- _Activity_:
Both the line below containing "and any element" and the line containing "This allows us", along with every line between them, should be repeated exactly; no other line belongs in the answer.

Information provided: Begin

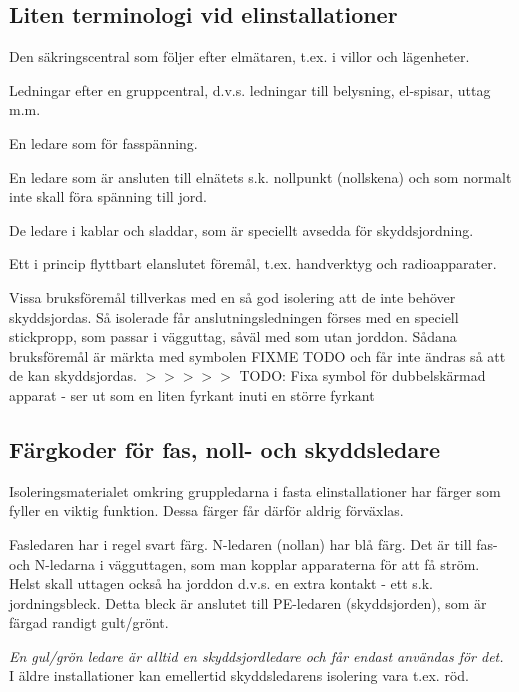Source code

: \subsection{Liten terminologi vid elinstallationer}
\begin{description}[style=nextline]
\item[Gruppcentral] Den säkringscentral som följer efter elmätaren,
  t.ex. i villor och lägenheter.
\item [Gruppledningar] Ledningar efter en gruppcentral, d.v.s.
  ledningar till belysning, el-spisar, uttag m.m.
\item[Fasledare] En ledare som för fasspänning.
\item[Nolledare (N-ledare)] En ledare som är ansluten till elnätets
  s.k.  nollpunkt (nollskena) och som normalt inte skall föra spänning
  till jord.
\item[Skyddsledare (PE-Iedare)] De ledare i kablar och sladdar, som är
  speciellt avsedda för skyddsjordning.
\item[Bruksföremål] Ett i princip flyttbart elanslutet föremål,
  t.ex. handverktyg och radioapparater.
\item[Förstärkt isolering] Vissa bruksföremål tillverkas med en så god
  isolering att de inte behöver skyddsjordas. Så isolerade får
  anslutningsledningen förses med en speciell stickpropp, som passar i
  vägguttag, såväl med som utan jorddon. Sådana bruksföremål är märkta
  med symbolen FIXME TODO och får inte ändras så att de kan skyddsjordas.
  $>>>>>$ TODO: Fixa symbol för dubbelskärmad apparat - ser ut som en liten fyrkant inuti en större fyrkant
\end{description}

\subsection{Färgkoder för fas, noll- och skyddsledare}

Isoleringsmaterialet omkring gruppledarna i fasta elinstallationer har
färger som fyller en viktig funktion. Dessa färger får därför aldrig
förväxlas.

Fasledaren har i regel svart färg. N-ledaren (nollan) har blå färg.
Det är till fas- och N-ledarna i vägguttagen, som man kopplar
apparaterna för att få ström. Helst skall uttagen också ha jorddon
d.v.s. en extra kontakt - ett s.k. jordningsbleck. Detta bleck är
anslutet till PE-ledaren (skyddsjorden), som är färgad randigt
gult/grönt.

\emph{En gul/grön ledare är alltid en skyddsjordledare och får endast
  användas för det.} I äldre installationer kan emellertid
skyddsledarens isolering vara t.ex. röd.


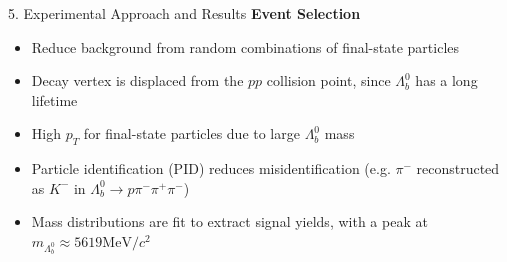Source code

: \documentclass[xcolor=dvipsnames]{beamer}
\def\Ld{\Lambda}
\begin{document}
\begin{frame}{5. Experimental Approach and Results}
\textbf{Event Selection}\\
\begin{itemize}
    \item Reduce background from random combinations of final-state particles
    \item Decay vertex is displaced from the $pp$ collision point, since $\Ld_{b}^{0}$ has a long lifetime
    \item High $p_{T}$ for final-state particles due to large $\Ld_{b}^{0}$ mass
    \item Particle identification (PID) reduces misidentification (e.g. $\pi^{-}$ reconstructed as $K^{-}$ in $\Ld_{b}^{0}\to p\pi^{-}\pi^{+}\pi^{-}$)
    \item Mass distributions are fit to extract signal yields, with a peak at $m_{\Ld_{b}^{0}}\approx 5619\mathrm{MeV}/c^{2}$
\end{itemize}
\end{frame}
\end{document}
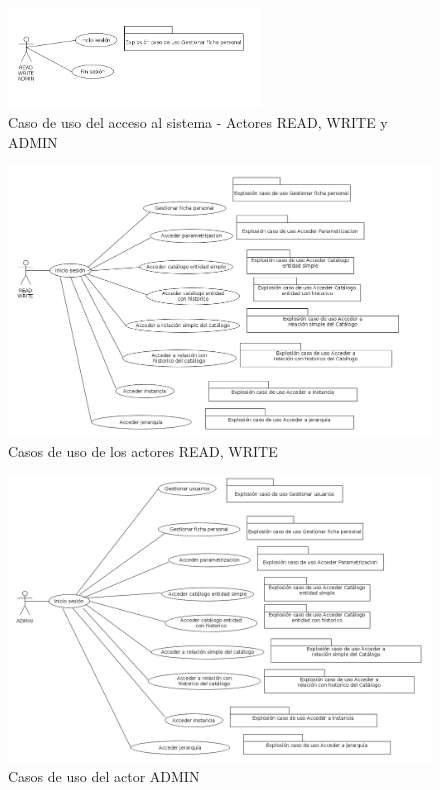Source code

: \begin{figure}[H]
  \centering
  \includegraphics[width=0.6\textwidth]{imaxes/cu_acceso.png}
  \caption{Caso de uso del acceso al sistema - Actores READ, WRITE y ADMIN}
  \label{fig:cu-acceso}
\end{figure}



\begin{figure}[H]
  \centering
  \includegraphics[width=\textwidth]{imaxes/cu-read-write.png}
  \caption{Casos de uso de los actores READ, WRITE}
  \label{fig:cu-read-write}
\end{figure}


\begin{figure}[H]
  \centering
  \includegraphics[width=\textwidth]{imaxes/cu-admin.png}
  \caption{Casos de uso del actor ADMIN}
  \label{fig:cu-admin}
\end{figure}



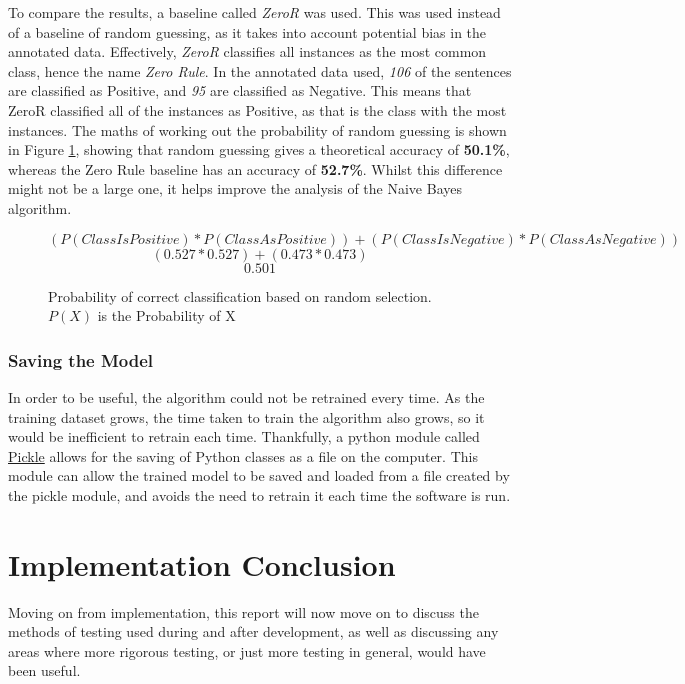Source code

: To compare the results, a baseline called \emph{ZeroR}\cite{ZeroR2016} was used. This was used instead of a baseline of random guessing, as it takes into account potential bias in the annotated data. Effectively, \emph{ZeroR} classifies all instances as the most common class, hence the name \emph{Zero Rule}. In the annotated data used, \emph{106} of the sentences are classified as Positive, and \emph{95} are classified as Negative. This means that ZeroR classified all of the instances as Positive, as that is the class with the most instances. The maths of working out the probability of random guessing is shown in Figure \ref{fig:random_prob}, showing that random guessing gives a theoretical accuracy of \textbf{50.1\%}, whereas the Zero Rule baseline has an accuracy of \textbf{52.7\%}. Whilst this difference might not be a large one, it helps improve the analysis of the Naive Bayes algorithm.

\begin{figure}[ht]
$$(P(Class Is Positive)*P(Class As Positive))+(P(Class Is Negative)*P(Class As Negative)) $$
$$(0.527*0.527)+(0.473*0.473)$$
$$0.501$$
\caption{Probability of correct classification based on random selection. $P(X)$ is the Probability of X}
\label{fig:random_prob}
\end{figure}


\subsubsection{Saving the Model}

In order to be useful, the algorithm could not be retrained every time. As the training dataset grows, the time taken to train the algorithm also grows, so it would be inefficient to retrain each time. Thankfully, a python module called \href{https://docs.python.org/3/library/pickle.html}{Pickle} allows for the saving of Python classes as a file on the computer. This module can allow the trained model to be saved and loaded from a file created by the pickle module, and avoids the need to retrain it each time the software is run.

\section{Implementation Conclusion}

Moving on from implementation, this report will now move on to discuss the methods of testing used during and after development, as well as discussing any areas where more rigorous testing, or just more testing in general, would have been useful.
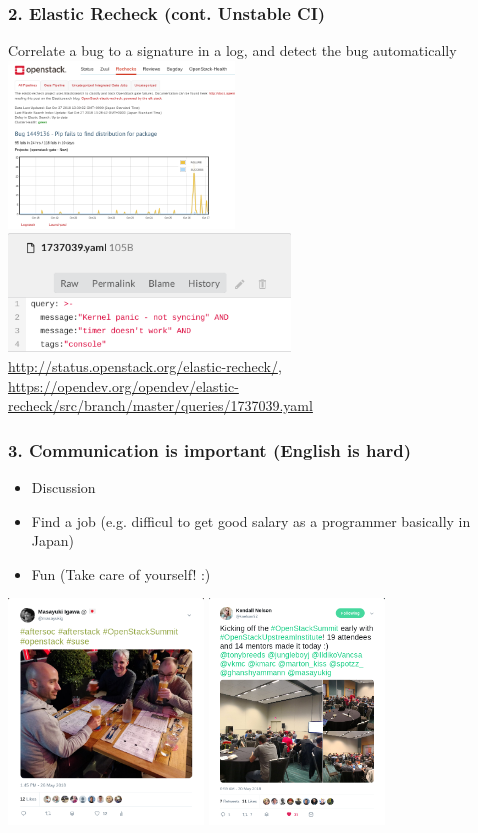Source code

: \documentclass[aspectratio=169,11pt,hyperref={colorlinks=true}]{beamer}
\begin{document}
\begin{frame}
  \frametitle{2. Elastic Recheck (cont. Unstable CI)}
    Correlate a bug to a signature in a log, and detect the bug automatically
  \centering\includegraphics[width=60mm]{images/elastic-recheck.png}
  \centering\includegraphics[width=75mm]{images/elastic-recheck-source.png}
  \url{http://status.openstack.org/elastic-recheck/},
  \url{https://opendev.org/opendev/elastic-recheck/src/branch/master/queries/1737039.yaml}
\end{frame}

\begin{frame}
  \frametitle{3. Communication is important (English is hard)}
  \begin{itemize}
    \item Discussion
    \item Find a job (e.g. difficul to get good salary as a programmer basically in Japan)
    \item Fun (Take care of yourself! :)
  \end{itemize}
  \centering\includegraphics[height=60mm]{images/tweet-suse.png}
  \centering\includegraphics[height=60mm]{images/tweet-oui.png}
\end{frame}
\end{document}
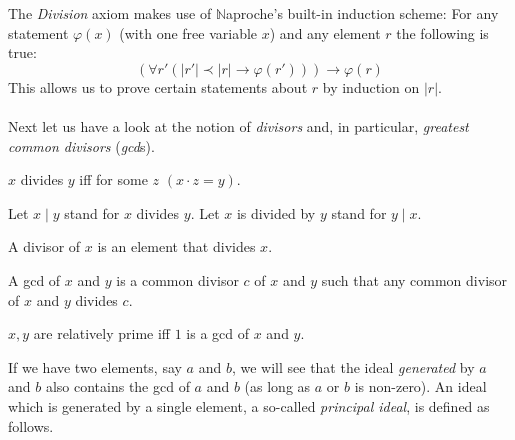 \documentclass{article}
\begin{document}
  The \textit{Division} axiom makes use of {$\mathbb{N}$aproche's} built-in
  induction scheme: For any statement $\varphi(x)$ (with one free variable $x$)
  and any element $r$ the following is true:
  \[ (\forall r' (|r'| \prec |r| \rightarrow \varphi(r'))) \rightarrow \varphi(r) \]
  This allows us to prove certain statements about $r$ by induction on $|r|$.

  \paragraph{} Next let us have a look at the notion of \textit{divisors} and,
  in particular, \textit{greatest common divisors} (\textit{gcd}s).

  \begin{forthel}

    \begin{definition}[DefDiv]
      $x$ divides $y$ iff for some $z$ $(x \cdot z = y)$.
    \end{definition}

    Let $x \mid y$ stand for $x$ divides $y$.
    Let $x$ is divided by $y$ stand for $y \mid x$.

    \begin{definition}[DefDvs]
      A divisor of $x$ is an element that divides $x$.
    \end{definition}

    \begin{definition}[DefGCD]
      A gcd of $x$ and $y$ is a common divisor $c$ of $x$ and $y$ such that any
      common divisor of $x$ and $y$ divides $c$.
    \end{definition}

    \begin{definition}[DefRel]
      $x,y$ are relatively prime iff $1$ is a gcd of $x$ and $y$.
    \end{definition}
  \end{forthel}

  If we have two elements, say $a$ and $b$, we will see that the ideal
  \textit{generated} by $a$ and $b$ also contains the gcd of $a$ and $b$ (as
  long as $a$ or $b$ is non-zero). An ideal which is generated by a single
  element, a so-called \textit{principal ideal}, is defined as follows.
\end{document}
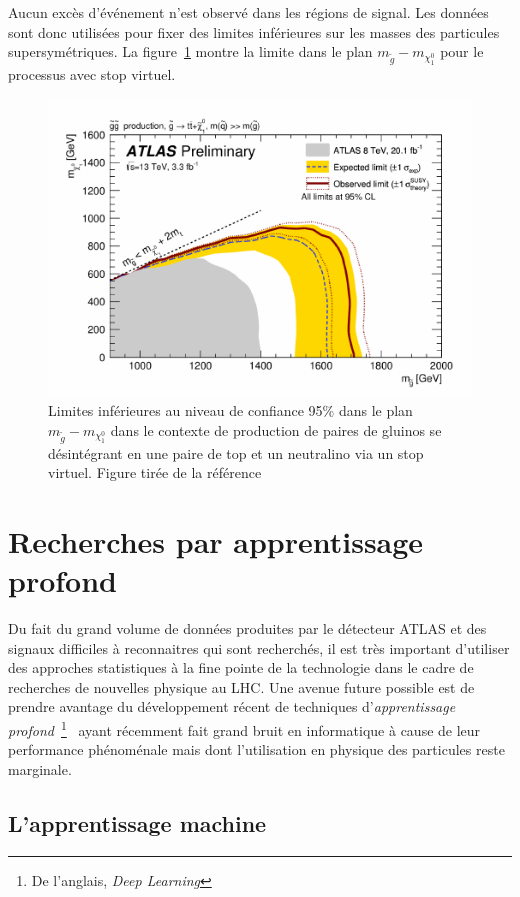 Aucun excès d'événement n'est observé dans les régions de signal.  Les
données sont donc utilisées pour fixer des limites inférieures sur les
masses des particules supersymétriques. La figure~\ref{fig:limit}
montre la limite dans le plan $m_{\tilde{g}}-m_{\chi_1^0}$ pour le
processus avec stop virtuel.

\begin{figure}[h!]
  \centering
  \includegraphics[width=.65\textwidth]{limit.pdf}
  \caption{Limites inférieures au niveau de confiance 95\% dans le
    plan $m_{\tilde{g}}-m_{\chi_1^0}$ dans le contexte de production
    de paires de gluinos se désintégrant en une paire de top et un
    neutralino via un stop virtuel.  Figure tirée de la
    référence~\cite{ATLAS-CONF-2015-067}}
  \label{fig:limit}
\end{figure}

\clearpage{}

\section{Recherches par apprentissage profond}
\label{sec:susy_atlas:dl}

Du fait du grand volume de données produites par le détecteur ATLAS et
des signaux difficiles à reconnaitres qui sont recherchés, il est très
important d'utiliser des approches statistiques à la fine pointe de la
technologie dans le cadre de recherches de nouvelles physique au
LHC. Une avenue future possible est de prendre avantage du
développement récent de techniques d'\emph{apprentissage
  profond}~\footnote{De l'anglais, \emph{Deep
    Learning}}~\cite{lecun_deep_2015, schmidhuber_deep_2015} ayant
récemment fait grand bruit en informatique à cause de leur performance
phénoménale mais dont l'utilisation en physique des particules reste
marginale.
 
\subsection{L'apprentissage machine}
\label{sec:susy_atlas:dl:ml}

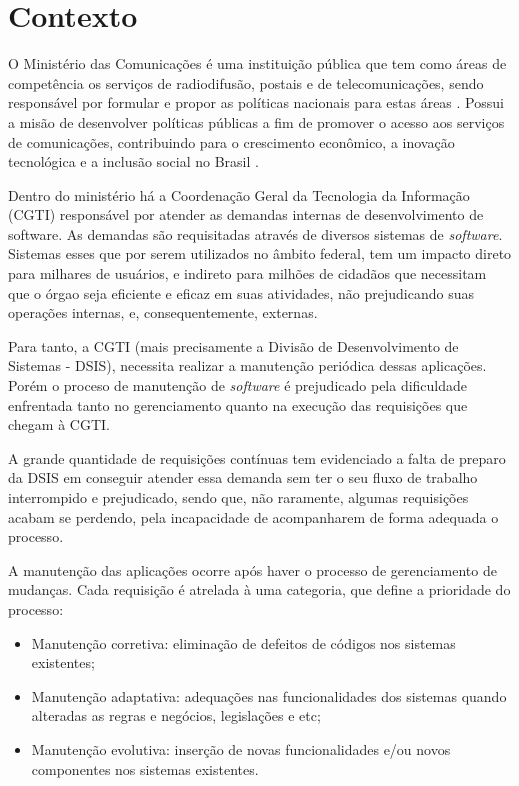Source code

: \chapter[Contexto]{Contexto}

O Ministério das Comunicações é uma instituição pública que tem como áreas de competência os serviços de radiodifusão, postais e de telecomunicações, sendo responsável por formular e propor as políticas nacionais para estas áreas \cite{mcsite001}. Possui a misão de desenvolver políticas públicas a fim de promover o acesso aos serviços de comunicações, contribuindo para o crescimento econômico, a inovação tecnológica e a inclusão social no Brasil \cite{mcsite001}.

Dentro do ministério há a Coordenação Geral da Tecnologia da Informação (CGTI) responsável por atender as demandas internas de desenvolvimento de software. As demandas são requisitadas através de diversos sistemas de \emph{software}. Sistemas esses que por serem utilizados no âmbito federal, tem um impacto direto para milhares de usuários, e indireto para milhões de cidadãos que necessitam que o órgao seja eficiente e eficaz em suas atividades, não prejudicando suas operações internas, e, consequentemente, externas.

Para tanto, a CGTI (mais precisamente a Divisão de Desenvolvimento de Sistemas - DSIS), necessita realizar a manutenção periódica dessas aplicações. Porém o proceso de manutenção de \emph{software} é prejudicado pela dificuldade enfrentada tanto no gerenciamento quanto na execução das requisições que chegam à CGTI.

A grande quantidade de requisições contínuas tem evidenciado a falta de preparo da DSIS em conseguir atender essa demanda sem ter o seu fluxo de trabalho interrompido e prejudicado, sendo que, não raramente, algumas requisições acabam se perdendo, pela incapacidade de acompanharem de forma adequada o processo.

A manutenção das aplicações ocorre após haver o processo de gerenciamento de mudanças. Cada requisição é atrelada à uma categoria, que define a prioridade do processo:

\begin{itemize}
  \item Manutenção corretiva: eliminação de defeitos de códigos nos sistemas existentes;
  \item Manutenção adaptativa: adequações nas funcionalidades dos sistemas quando alteradas as regras e negócios, legislações e etc;
  \item Manutenção evolutiva: inserção de novas funcionalidades e/ou novos componentes nos sistemas existentes.
\end{itemize}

Information provided: End

- _Answer space_:
  and any element $r$ the following is true:
  \[ (\forall r' (|r'| \prec |r| \rightarrow \varphi(r'))) \rightarrow \varphi(r) \]
  This allows us to prove certain statements about $r$ by induction on $|r|$.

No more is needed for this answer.